Il secolo scorso, il Novecento, sarà ricordato come il secolo che ha visto, nella maggior parte dei paesi occidentali, un significativo aumento dell’intelligenza, noto come effetto Flynn, dal nome del professore neozelandese che per decenni si è occupato di studiare il fenomeno dell’aumento nel tempo di punteggi del Q.I. in tutto il mondo. Dai dati è emerso che l’effetto Flynn ha raggiunto il suo apice a metà dei Settanta, per poi diminuire drasticamente.
Mentre l’effetto Flynn si starebbe verificando nei paesi in via di sviluppo, dagli anni Novanta, soprattutto nei paesi nordeuropei, pare si stia verificando un declino dell’intelligenza, piuttosto sensibile. Eppure, nella percezione comune, l’intelligenza è considerata un tratto molto apprezzabile, alla pari dell’estetica o più dell’estetica. Perché, allora, questo fenomeno? Per quale motivo, poi, diventiamo ancora più stupidi quando siamo in gruppo?
Per psicologi e sociologi quando siamo in gruppo, nella nostra psiche si attiva una spinta spontanea verso l'empatia e l'adattamento al comportamento altrui. Questo meccanismo ha l'obiettivo di tenere unite le persone che fanno parte del gruppo e il motivo per cui accade è di origine evolutiva: da sempre l'uomo avverte il bisogno di appartenenza, perché da sempre deve collaborare per sopravvivere.

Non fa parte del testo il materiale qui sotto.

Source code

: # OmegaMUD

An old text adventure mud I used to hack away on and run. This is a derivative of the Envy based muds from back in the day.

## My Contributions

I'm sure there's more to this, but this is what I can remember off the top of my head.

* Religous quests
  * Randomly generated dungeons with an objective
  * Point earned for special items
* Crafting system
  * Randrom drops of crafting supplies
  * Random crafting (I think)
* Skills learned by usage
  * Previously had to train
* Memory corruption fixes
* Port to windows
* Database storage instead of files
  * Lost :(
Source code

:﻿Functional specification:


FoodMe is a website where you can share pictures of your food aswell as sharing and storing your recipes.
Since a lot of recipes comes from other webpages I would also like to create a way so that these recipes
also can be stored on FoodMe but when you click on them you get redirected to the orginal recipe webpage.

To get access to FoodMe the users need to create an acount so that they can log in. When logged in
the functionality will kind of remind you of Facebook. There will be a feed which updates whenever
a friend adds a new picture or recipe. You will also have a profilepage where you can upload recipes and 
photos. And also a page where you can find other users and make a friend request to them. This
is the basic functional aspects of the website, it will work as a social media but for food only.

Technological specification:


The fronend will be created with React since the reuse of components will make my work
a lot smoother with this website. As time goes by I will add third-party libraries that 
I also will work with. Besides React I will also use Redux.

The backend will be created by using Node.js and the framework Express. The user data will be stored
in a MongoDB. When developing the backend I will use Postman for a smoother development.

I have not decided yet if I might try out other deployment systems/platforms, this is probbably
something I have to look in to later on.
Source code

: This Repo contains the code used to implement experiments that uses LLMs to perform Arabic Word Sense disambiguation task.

Il principale risultato di queste spinte psicologiche è il conformismo, cioè la tendenza ad agire e pensare come si ritiene faccia piacere agli altri. Il conformismo permette ai singoli di essere accettati più facilmente e determina il reciproco riconoscimento fra i membri di un gruppo: se l'altro agisce e pensa come noi, abbiamo la sensazione di fare parte della stessa famiglia. Basterebbe questo a spiegare perché a volte in compagnia si è disposti a fare cose avventate o stupide, purché siano condivise dal gruppo.
Un secondo fenomeno psicologico che deriva dal bisogno di appartenenza è quello chiamato di deindividuazione (o deindividualizzazione), che può essere più pericoloso perché provoca una riduzione della coscienza da parte dei singoli fino ad arrivare alla sospensione dei valori morali personali: è causato, infatti, anche dall'illusione di essere invisibili perché completamente assorbiti e protetti dal gruppo.
La deindividuazione è associata a comportamenti violenti, come quelli che si verificano nei tumulti di piazza o negli stadi. Nei casi più estremi, questo meccanismo è accompagnato dall'affermarsi di codici e valori che formano l'identità del gruppo, ma annientano quella degli individui: come raccontano alcuni episodi di cronaca, può succedere nel branco di adolescenti violenti o in seno a sette aggregate attorno a una persona.
Il gruppo, quindi, è più incline a commettere idiozie: in esso, infatti, diminuisce la capacità critica e aumenta il contagio emotivo, ci si lascia trasportare dal pensiero comune, entra in scena anche l’atavica necessità di conformarsi agli altri. Qualcuno la definisce "stupidità funzionale" e fa tanto comodo alla politica e al marketing.
Secondo Gerald Crabtee, studioso alla Stanford University, le cause di questo declino dell’intelligenza sono da ricercare nel fatto che per sopravvivere non abbiamo più bisogno dell’intelligenza, com’era invece per i nostri antenati. "Sono pronto a scommettere" ha scritto, "che se un cittadino medio di Atene del 1000 avanti Cristo comparisse tra noi, verrebbe considerato la mente più brillante e vivace tra i nostri amici e colleghi. Saremmo sorpresi dalla sua memoria, dalla portata delle sue idee, dalla sua visione chiara su tutte le questioni importanti. Sarebbe anche, probabilmente, la persona più equilibrata tra i nostri conoscenti".
Altri studiosi ritengono che le cause siano imputabili alla tecnologia, allo stile di vita, alla scarsa lettura, all’ignoranza, oggi che ci accorgiamo dell’analfabetismo funzionale. Certamente non può essere dovuto al fatto che le persone intelligenti procreano di meno; l’intelligenza non è nella genetica, altrimenti i discendenti di Leonardo da Vinci ad esempio, avrebbero continuato a fare scoperte per secoli.
L’intelligenza si alimenta da sempre delle stesse cose: conoscenza, curiosità, cultura, condivisione. Sono le uniche armi che abbiamo per combattere l’ignoranza e la conseguente stupidità.
Se l’evoluzione ci vuole più stupidi, per qualcuno un motivo ci sarà. C’è chi sostiene che la stupidità faccia compiere gesti avventati, coraggiosi, e sia quindi un elemento che porta a suo modo a crescere. Se così fosse, ci sarebbe un senso, staremmo progredendo vertiginosamente.